(Stored dataset items)
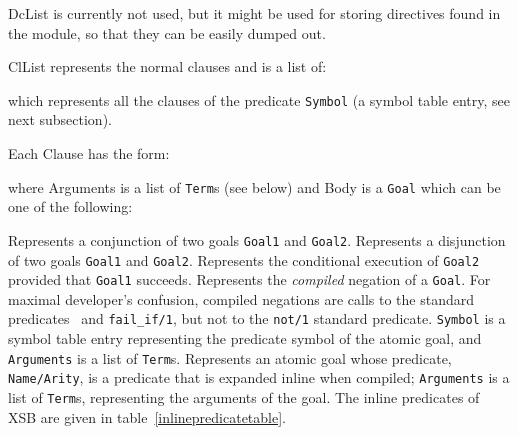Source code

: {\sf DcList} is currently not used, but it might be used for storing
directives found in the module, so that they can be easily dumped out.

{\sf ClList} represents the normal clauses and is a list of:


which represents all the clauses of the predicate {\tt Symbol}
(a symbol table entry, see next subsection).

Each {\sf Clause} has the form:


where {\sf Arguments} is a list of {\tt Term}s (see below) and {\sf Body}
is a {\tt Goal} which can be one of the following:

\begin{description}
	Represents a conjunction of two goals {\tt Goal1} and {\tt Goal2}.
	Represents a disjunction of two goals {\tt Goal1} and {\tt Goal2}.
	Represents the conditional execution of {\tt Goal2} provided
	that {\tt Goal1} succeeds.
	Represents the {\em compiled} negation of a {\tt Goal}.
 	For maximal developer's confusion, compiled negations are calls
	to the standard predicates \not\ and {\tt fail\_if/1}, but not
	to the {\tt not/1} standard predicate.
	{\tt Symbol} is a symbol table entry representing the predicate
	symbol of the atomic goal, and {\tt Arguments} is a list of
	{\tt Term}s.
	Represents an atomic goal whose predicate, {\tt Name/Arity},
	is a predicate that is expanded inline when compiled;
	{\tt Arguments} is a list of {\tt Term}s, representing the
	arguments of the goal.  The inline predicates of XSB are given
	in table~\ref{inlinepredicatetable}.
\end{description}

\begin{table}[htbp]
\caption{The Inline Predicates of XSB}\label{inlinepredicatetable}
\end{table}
--
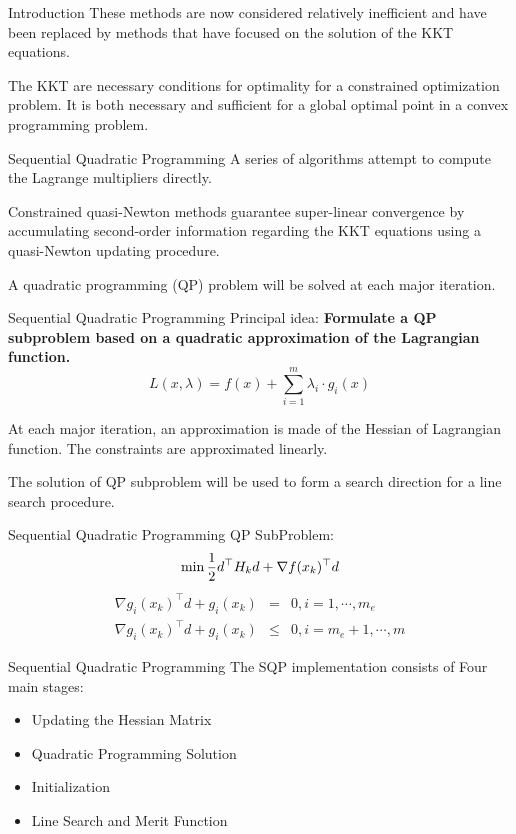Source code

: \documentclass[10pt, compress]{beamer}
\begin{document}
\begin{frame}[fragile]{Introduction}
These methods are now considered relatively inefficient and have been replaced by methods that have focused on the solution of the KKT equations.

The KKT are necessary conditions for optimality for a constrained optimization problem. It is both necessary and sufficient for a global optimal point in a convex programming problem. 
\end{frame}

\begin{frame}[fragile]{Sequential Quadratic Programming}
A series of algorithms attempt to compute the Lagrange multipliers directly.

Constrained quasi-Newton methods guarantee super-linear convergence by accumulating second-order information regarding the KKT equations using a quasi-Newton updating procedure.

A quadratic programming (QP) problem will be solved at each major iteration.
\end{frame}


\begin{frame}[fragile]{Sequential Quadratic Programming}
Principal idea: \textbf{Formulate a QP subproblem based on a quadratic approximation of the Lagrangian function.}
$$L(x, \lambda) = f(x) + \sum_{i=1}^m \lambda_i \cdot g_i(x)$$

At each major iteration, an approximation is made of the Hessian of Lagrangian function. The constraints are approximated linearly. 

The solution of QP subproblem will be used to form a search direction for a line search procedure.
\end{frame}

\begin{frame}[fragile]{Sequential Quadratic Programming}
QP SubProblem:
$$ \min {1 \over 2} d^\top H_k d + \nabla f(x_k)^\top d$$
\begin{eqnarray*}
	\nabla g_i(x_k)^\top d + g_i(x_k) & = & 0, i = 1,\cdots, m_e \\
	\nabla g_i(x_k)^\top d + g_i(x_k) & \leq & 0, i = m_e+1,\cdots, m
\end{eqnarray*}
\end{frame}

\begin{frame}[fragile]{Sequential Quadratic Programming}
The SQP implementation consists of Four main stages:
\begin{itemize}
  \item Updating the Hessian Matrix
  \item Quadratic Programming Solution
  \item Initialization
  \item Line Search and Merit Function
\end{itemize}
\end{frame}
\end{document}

▸ **EXERCISE**: Search the lines above for the string "representing", then show every one that has it.

▸ **OUTPUT OF THE TASK**:
	{\tt Symbol} is a symbol table entry representing the predicate
	{\tt Arguments} is a list of {\tt Term}s, representing the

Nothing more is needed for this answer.